China Sovereign Bonds Decline as Month’s Rally Deemed Excessive

China’s sovereign bonds fell, pushing the 10-year yield to a one-week high, as traders deemed this month’s rally as excessive.

The yield on the 4.13 percent notes due September 2024 advanced seven basis points to 3.65 percent as of 4:30 p.m. in Shanghai, according to data from the National Interbank Funding Center. That benchmark 10-year sovereign yield has fallen 20 basis points this month and one percentage point this year, ChinaBond data shows.

Industrial output rose 7.7 percent in October from a year earlier, trailing a median estimate of 8 percent in a Bloomberg survey, data from the statistics bureau showed today.

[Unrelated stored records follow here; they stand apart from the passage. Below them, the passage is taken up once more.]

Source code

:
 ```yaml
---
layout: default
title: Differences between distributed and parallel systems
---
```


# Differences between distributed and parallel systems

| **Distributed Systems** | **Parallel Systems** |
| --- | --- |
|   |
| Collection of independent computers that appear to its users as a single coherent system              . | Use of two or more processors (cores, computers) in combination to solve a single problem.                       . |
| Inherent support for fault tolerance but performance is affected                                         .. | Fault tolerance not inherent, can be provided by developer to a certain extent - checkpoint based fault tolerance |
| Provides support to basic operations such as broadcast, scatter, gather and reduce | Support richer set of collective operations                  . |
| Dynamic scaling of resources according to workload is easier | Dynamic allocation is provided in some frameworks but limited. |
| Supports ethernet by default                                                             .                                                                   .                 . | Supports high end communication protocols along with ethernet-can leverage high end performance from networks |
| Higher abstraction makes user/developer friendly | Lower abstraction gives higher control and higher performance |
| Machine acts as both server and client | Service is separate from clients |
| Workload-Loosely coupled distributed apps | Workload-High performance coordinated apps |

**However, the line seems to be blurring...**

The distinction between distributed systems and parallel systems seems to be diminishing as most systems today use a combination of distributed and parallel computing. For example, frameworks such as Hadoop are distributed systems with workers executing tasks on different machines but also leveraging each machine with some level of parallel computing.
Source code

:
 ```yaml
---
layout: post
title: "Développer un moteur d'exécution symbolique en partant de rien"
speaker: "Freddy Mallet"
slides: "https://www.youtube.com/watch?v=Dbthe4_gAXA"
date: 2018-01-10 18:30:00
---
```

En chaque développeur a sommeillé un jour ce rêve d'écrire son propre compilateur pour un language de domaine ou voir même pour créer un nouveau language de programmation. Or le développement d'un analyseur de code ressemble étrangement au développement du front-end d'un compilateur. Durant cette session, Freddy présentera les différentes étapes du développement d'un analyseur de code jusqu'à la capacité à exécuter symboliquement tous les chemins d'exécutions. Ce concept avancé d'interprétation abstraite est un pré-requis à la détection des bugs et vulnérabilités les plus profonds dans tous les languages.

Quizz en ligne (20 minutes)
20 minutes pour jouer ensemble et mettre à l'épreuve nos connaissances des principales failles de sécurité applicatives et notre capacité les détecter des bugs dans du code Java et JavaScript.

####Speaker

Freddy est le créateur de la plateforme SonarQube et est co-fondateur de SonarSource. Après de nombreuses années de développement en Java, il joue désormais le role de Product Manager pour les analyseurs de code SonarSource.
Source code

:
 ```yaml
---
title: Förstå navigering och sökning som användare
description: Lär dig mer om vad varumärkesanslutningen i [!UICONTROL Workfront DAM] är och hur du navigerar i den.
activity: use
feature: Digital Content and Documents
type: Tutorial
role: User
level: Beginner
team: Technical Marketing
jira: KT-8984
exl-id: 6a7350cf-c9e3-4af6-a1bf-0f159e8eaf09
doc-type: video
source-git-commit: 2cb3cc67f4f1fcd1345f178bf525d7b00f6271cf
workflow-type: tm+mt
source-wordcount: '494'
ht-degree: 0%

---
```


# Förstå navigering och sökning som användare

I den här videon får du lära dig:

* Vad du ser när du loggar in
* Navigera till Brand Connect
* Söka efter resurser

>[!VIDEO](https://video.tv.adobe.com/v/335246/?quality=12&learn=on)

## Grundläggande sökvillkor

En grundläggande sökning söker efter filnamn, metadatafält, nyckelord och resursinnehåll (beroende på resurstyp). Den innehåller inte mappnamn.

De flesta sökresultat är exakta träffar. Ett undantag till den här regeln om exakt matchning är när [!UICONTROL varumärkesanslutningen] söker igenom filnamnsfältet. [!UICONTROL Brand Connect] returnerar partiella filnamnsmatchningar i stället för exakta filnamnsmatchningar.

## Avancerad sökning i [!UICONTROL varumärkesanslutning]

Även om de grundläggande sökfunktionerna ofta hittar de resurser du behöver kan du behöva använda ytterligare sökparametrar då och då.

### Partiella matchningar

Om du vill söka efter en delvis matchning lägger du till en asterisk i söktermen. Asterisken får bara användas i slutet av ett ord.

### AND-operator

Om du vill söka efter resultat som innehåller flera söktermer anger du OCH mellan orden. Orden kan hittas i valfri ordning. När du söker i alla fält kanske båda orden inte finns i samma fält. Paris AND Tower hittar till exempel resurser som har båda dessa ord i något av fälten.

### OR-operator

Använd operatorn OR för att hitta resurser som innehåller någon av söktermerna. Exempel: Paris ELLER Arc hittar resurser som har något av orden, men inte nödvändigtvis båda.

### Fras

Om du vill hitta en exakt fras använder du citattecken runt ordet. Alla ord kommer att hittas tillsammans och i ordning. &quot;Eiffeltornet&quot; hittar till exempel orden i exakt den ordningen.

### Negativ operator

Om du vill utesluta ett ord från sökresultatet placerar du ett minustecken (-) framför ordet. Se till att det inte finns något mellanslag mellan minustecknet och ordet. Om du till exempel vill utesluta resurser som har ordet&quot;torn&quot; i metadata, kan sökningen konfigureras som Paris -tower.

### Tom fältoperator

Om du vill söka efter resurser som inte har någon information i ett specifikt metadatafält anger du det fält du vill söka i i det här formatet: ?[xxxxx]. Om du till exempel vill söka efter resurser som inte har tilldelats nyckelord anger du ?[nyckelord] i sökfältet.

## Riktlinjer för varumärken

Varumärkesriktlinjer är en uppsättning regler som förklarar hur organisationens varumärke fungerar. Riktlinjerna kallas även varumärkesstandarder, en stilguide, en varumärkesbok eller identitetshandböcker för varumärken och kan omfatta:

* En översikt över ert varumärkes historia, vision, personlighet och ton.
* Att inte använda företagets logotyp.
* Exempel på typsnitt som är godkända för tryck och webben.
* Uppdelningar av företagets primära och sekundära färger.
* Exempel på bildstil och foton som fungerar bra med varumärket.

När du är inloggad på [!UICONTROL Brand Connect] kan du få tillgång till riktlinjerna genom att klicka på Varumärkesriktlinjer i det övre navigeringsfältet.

The People’s Bank of China is said to be gauging city commercial banks’ demand for cash injections to support small businesses, according to a government official familiar with the matter.

“Given the strong rally this year, institutions are under pressure to reap in profits,” said Wang Ming, a Shanghai-based marketing director at Shanghai Yaozhi Asset Management LLP. “So the market shrugged off the weaker-than-expected data and liquidity injection news.”

The cost of one-year interest-rate swaps, the fixed payment to receive the floating seven-day repurchase rate, increased for a third day, rising six basis points, or 0.06 percentage point, to 3.06 percent, according to data compiled by Bloomberg. That was the biggest increase since Oct. 22.

The People’s Bank of China sold 20 billion yuan ($3.3 billion) of 14-day repurchase agreements today at 3.4 percent. The central bank auctioned 40 billion yuan of repos this week, matching the amount matured, keeping the net position in open-market operations neutral for a fifth consecutive week.

The seven-day repo rate, a gauge of interbank funding availability, was steady at 3.14 percent, a weighted average compiled by the National Interbank Funding Center shows.